Prompt: Go through the records line by line. Report how many lines contain "mindestens", with nothing else.

# # # #

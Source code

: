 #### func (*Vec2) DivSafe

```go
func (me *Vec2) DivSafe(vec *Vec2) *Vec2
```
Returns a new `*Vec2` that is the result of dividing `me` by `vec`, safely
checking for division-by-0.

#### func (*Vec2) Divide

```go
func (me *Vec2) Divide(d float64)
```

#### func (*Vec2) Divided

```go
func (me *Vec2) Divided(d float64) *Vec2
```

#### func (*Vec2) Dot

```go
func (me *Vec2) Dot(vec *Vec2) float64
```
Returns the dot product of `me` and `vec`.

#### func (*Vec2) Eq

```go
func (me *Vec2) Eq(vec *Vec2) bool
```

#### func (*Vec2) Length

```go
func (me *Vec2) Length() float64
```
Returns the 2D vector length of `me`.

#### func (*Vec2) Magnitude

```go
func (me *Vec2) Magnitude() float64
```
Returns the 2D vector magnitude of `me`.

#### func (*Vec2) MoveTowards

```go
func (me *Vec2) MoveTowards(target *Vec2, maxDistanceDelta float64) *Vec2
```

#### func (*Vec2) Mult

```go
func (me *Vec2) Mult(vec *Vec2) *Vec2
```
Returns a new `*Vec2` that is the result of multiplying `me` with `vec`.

# # # #

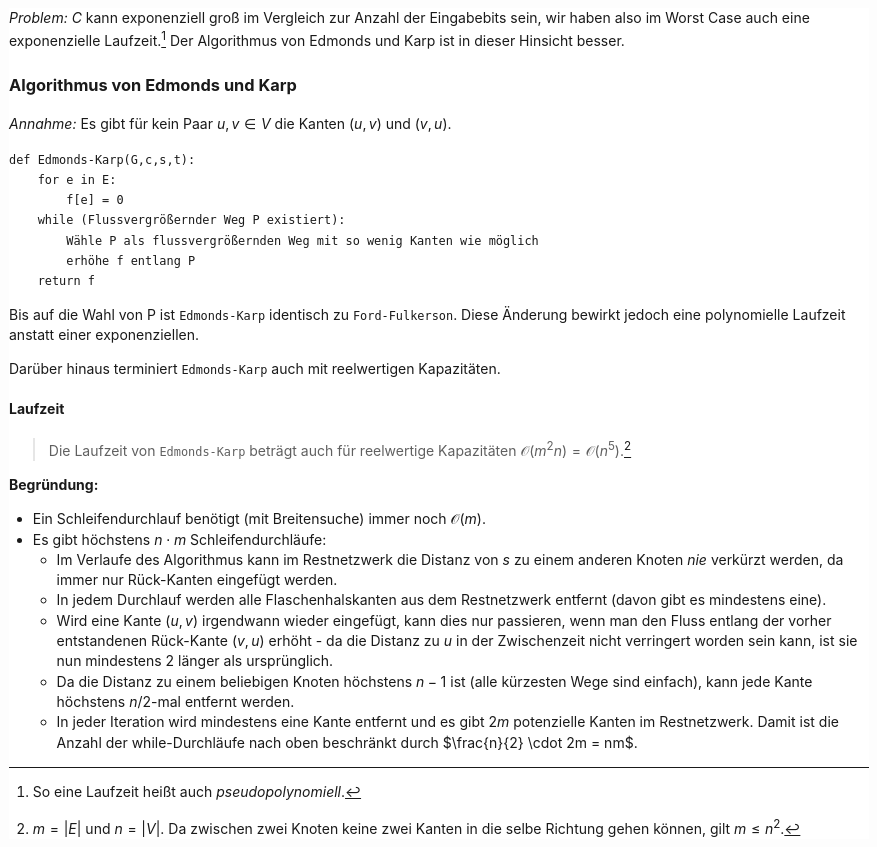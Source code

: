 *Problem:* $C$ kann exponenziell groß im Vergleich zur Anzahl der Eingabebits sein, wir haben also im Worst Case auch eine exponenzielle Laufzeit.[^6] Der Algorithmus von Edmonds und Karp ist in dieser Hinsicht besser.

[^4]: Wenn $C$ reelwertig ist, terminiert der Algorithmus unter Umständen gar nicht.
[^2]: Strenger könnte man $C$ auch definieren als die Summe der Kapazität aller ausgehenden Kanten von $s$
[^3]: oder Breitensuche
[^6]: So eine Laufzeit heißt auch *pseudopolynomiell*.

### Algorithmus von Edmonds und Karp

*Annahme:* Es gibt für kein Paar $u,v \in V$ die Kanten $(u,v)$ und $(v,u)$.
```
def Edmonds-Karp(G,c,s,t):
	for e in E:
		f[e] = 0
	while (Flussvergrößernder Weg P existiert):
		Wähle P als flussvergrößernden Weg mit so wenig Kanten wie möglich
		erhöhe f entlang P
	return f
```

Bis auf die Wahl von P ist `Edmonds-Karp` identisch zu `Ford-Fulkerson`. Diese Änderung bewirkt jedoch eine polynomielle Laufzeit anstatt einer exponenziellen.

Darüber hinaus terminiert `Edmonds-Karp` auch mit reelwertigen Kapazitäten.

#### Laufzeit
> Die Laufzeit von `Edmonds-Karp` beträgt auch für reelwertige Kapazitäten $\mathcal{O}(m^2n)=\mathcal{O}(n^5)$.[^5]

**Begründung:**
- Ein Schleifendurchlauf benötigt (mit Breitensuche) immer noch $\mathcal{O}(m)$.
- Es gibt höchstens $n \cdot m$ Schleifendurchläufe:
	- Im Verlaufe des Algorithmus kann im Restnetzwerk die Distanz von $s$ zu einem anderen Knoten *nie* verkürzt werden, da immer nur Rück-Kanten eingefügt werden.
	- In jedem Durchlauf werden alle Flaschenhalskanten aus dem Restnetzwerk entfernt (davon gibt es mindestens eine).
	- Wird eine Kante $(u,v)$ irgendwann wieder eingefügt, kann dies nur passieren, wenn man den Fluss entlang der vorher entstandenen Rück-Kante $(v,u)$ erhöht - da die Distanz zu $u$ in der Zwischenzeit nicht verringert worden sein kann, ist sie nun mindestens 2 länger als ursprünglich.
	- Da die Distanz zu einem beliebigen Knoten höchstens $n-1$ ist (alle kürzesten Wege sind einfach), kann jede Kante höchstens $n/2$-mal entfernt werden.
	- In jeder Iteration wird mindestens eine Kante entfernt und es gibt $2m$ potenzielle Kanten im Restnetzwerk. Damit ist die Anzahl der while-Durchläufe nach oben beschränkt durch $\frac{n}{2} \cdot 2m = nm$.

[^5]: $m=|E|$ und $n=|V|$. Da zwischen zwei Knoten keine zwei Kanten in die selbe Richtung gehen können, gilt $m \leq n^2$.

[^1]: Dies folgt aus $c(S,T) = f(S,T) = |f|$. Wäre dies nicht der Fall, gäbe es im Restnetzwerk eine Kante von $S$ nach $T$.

# # # #

Reply: 3